Okay, first of all, I do not think, and no reasonable person should think, that Barack Obama should have attended the Paris march himself. People saying this have no conception of the amount of security involved in moving the leader of the free world around. And sending him out to march along a parade route that the Secret Service doesn't know? Ridiculous. The only time—ever—when a president gets out of his car and walks any distance at all is on inauguration day. (Going to Ray's Hell Burger isn't the same as getting out and walking several blocks.) And the Secret Service knows every one of those buildings along Pennsylvania Avenue cold.
So, no, Obama should not have gone. There's plenty of right-wing trollery today on this point, and let me be clear, it's stupid, and it's just trollery. Obama shouldn't have gone. And ditto Joe Biden, for similar reasons—even an American vice president's security detail probably is on a scale that not even European heads of state get. Either's presence would have turned the march into a security nightmare, and today everyone would be complaining about how big fat America, as usual, big-footed everybody else.
But all that doesn't mean our non-presence at the march was appropriate. Eric Holder was in town and couldn't go? John Kerry, our French-speaking secretary of state—I said secretary of state, for God's sake—couldn't be there? He was in India. Fine. Maybe it was just impossible from the perspective of time zones. But didn't we all know about this march days in advance, and couldn't his schedule have been adjusted? The ambassador, whoever that is, and undersecretary of state Victoria Nuland, hardly a household name, did attend.
Here is what I think should have been done. I think Obama should have directed his entire Cabinet to go. That would have been an appropriate show of solidarity. Security concerns? Please. Except for two or three of them, they could all walk into the Closerie de Lilas and ask for a table and no one would have the slightest idea who they were. That would not have disrupted the event from a security perspective, and it would have sent just the right signal: that Obama knows that his presence would've been chaotic, but he took the event seriously enough to make a dramatic gesture.
And by the way, the error here isn't just the administration's. Why didn't any senators go, or members of the House? Of course, we don't expect Republicans to be able to find Paris on a map or be willing to go anywhere near it (although don't kid yourself—no person in his right mind doesn't like Paris, American conservatives included). But that's a low-expectations argument that shouldn't let them off the hook. And that goes for Democrats, too: Some contingent of American legislators should have been there.
All right. Let's run through the counter-arguments. First, that it's just symbolism and no one will remember two months from now. It may be the case that no one will remember two months from now—at least in America; France is probably another matter. But that's not an argument against doing something. Very few public matters enjoy a long shelf life, but that's not an excuse for not doing the right thing in the moment.
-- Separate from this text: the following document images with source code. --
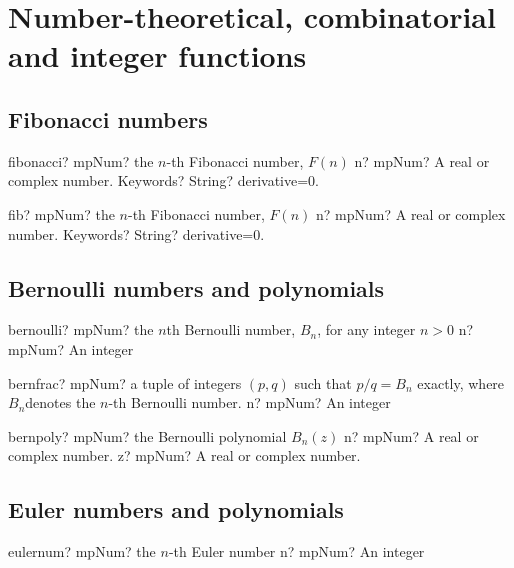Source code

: \documentclass[12pt,a4paper,openany]{book}
\begin{document}
\chapter{Number-theoretical, combinatorial and integer functions}

\section{Fibonacci numbers}

\begin{mpFunctionsExtract}
\mpFunctionTwo
{fibonacci? mpNum? the $n$-th Fibonacci number, $F(n)$}
{n? mpNum? A real or complex number.}
{Keywords? String? derivative=0.}
\end{mpFunctionsExtract}

\begin{mpFunctionsExtract}
\mpFunctionTwo
{fib? mpNum? the $n$-th Fibonacci number, $F(n)$}
{n? mpNum? A real or complex number.}
{Keywords? String? derivative=0.}
\end{mpFunctionsExtract}

\section{Bernoulli numbers and polynomials}

\begin{mpFunctionsExtract}
\mpFunctionOne
{bernoulli? mpNum? the $n$th Bernoulli number, $B_n$, for any integer $n>0$}
{n? mpNum? An integer}
\end{mpFunctionsExtract}

\begin{mpFunctionsExtract}
\mpFunctionOne
{bernfrac? mpNum? a tuple of integers $(p,q)$ such that $p/q=B_n$ exactly, where $B_n$denotes the $n$-th Bernoulli number.}
{n? mpNum? An integer}
\end{mpFunctionsExtract}

\begin{mpFunctionsExtract}
\mpFunctionTwo
{bernpoly? mpNum? the Bernoulli polynomial $B_n(z)$}
{n? mpNum? A real or complex number.}
{z? mpNum? A real or complex number.}
\end{mpFunctionsExtract}

\section{Euler numbers and polynomials}

\begin{mpFunctionsExtract}
\mpFunctionOne
{eulernum? mpNum? the $n$-th Euler number}
{n? mpNum? An integer}
\end{mpFunctionsExtract}
\end{document}
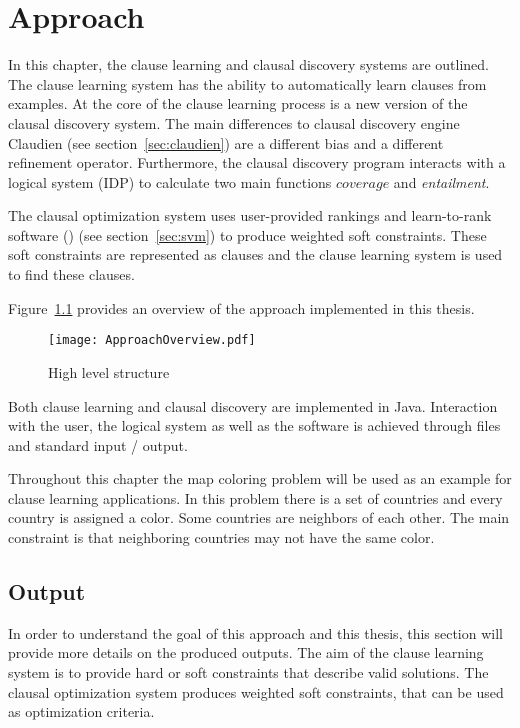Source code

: \chapter{Approach}
\label{cha:meth}

In this chapter, the clause learning and clausal discovery systems are outlined.
The clause learning system has the ability to automatically learn clauses from examples.
At the core of the clause learning process is a new version of the clausal discovery system.
The main differences to clausal discovery engine Claudien (see section~\ref{sec:claudien}) are a different bias and a different refinement operator.
Furthermore, the clausal discovery program interacts with a logical system (IDP) to calculate two main functions $\mathit{coverage}$ and \textit{entailment}.

The clausal optimization system uses user-provided rankings and learn-to-rank software (\svm) (see section~\ref{sec:svm}) to produce weighted soft constraints.
These soft constraints are represented as clauses and the clause learning system is used to find these clauses.

Figure~\ref{fig:high_level_structure} provides an overview of the approach implemented in this thesis.

\begin{figure}

	\caption{High level structure}
	\centering
		\texttt{[image: ApproachOverview.pdf]}
	\label{fig:high_level_structure}

\end{figure}

Both clause learning and clausal discovery are implemented in Java.
Interaction with the user, the logical system as well as the  software is achieved through files and standard input / output.

Throughout this chapter the map coloring problem will be used as an example for clause learning applications.
In this problem there is a set of countries and every country is assigned a color.
Some countries are neighbors of each other.
The main constraint is that neighboring countries may not have the same color.

\section{Output}
In order to understand the goal of this approach and this thesis, this section will provide more details on the produced outputs.
The aim of the clause learning system is to provide hard or soft constraints that describe valid solutions.
The clausal optimization system produces weighted soft constraints, that can be used as optimization criteria.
As for symbolism, well, sometimes, it's important. A lot of my fellow liberals wanted Obama to go to Ferguson, Missouri and give a speech. That may have been "just symbolism," but some people seemed to think it mattered. "Ich bin ein Berliner" and "Mr. Gorbachev, tear down this wall" were just symbolism, too. But somehow they've lived on, and it was awfully important to West Germans when American presidents uttered those words.
Why is this different? This raises the second counter-argument, which will be raised by liberals. I know that once this is posted my Twitter feed is going to be deluged by fellow liberals having at me for buying into a hate-on-Obama agenda being set by the Daily News and Matt Drudge. For the record, I was mad about this Sunday while I was watching the march, before the Daily News or Drudge said a word.
But more importantly, we can't let our entire reactions to public events boil down to "if X says one thing, my position is the opposite." Yes, Drudge is trolling, and trolling idiotically, because his fire is aimed at Obama for not going, which, as I said at the top of this column, is a ridiculous criticism.
But that doesn't mean that all criticism of the mishandling of this is wrong. This was the largest civilian mobilization in the history of France. It was a huge moment. There is such a thing as solidarity—as standing symbolically in defense of certain ideas.
Here's how to decide where you are on this, forgetting whatever media feeding-frenzy is or is not taking place. Simply ask yourself: Given my own reactions to the murders and my own feelings about where I want my government to stand on these issues, do I as a citizen feel that I was under-represented during the one moment the world chose to make its collective statement on these matters? If not, well, okay then. But for me, yes, as a citizen, I felt horribly under-represented in Paris yesterday. And I bet lots of European—and Middle Eastern—liberals and humanists agree with me. I'm not worried about Matt Drudge's opinion, but I am worried about theirs.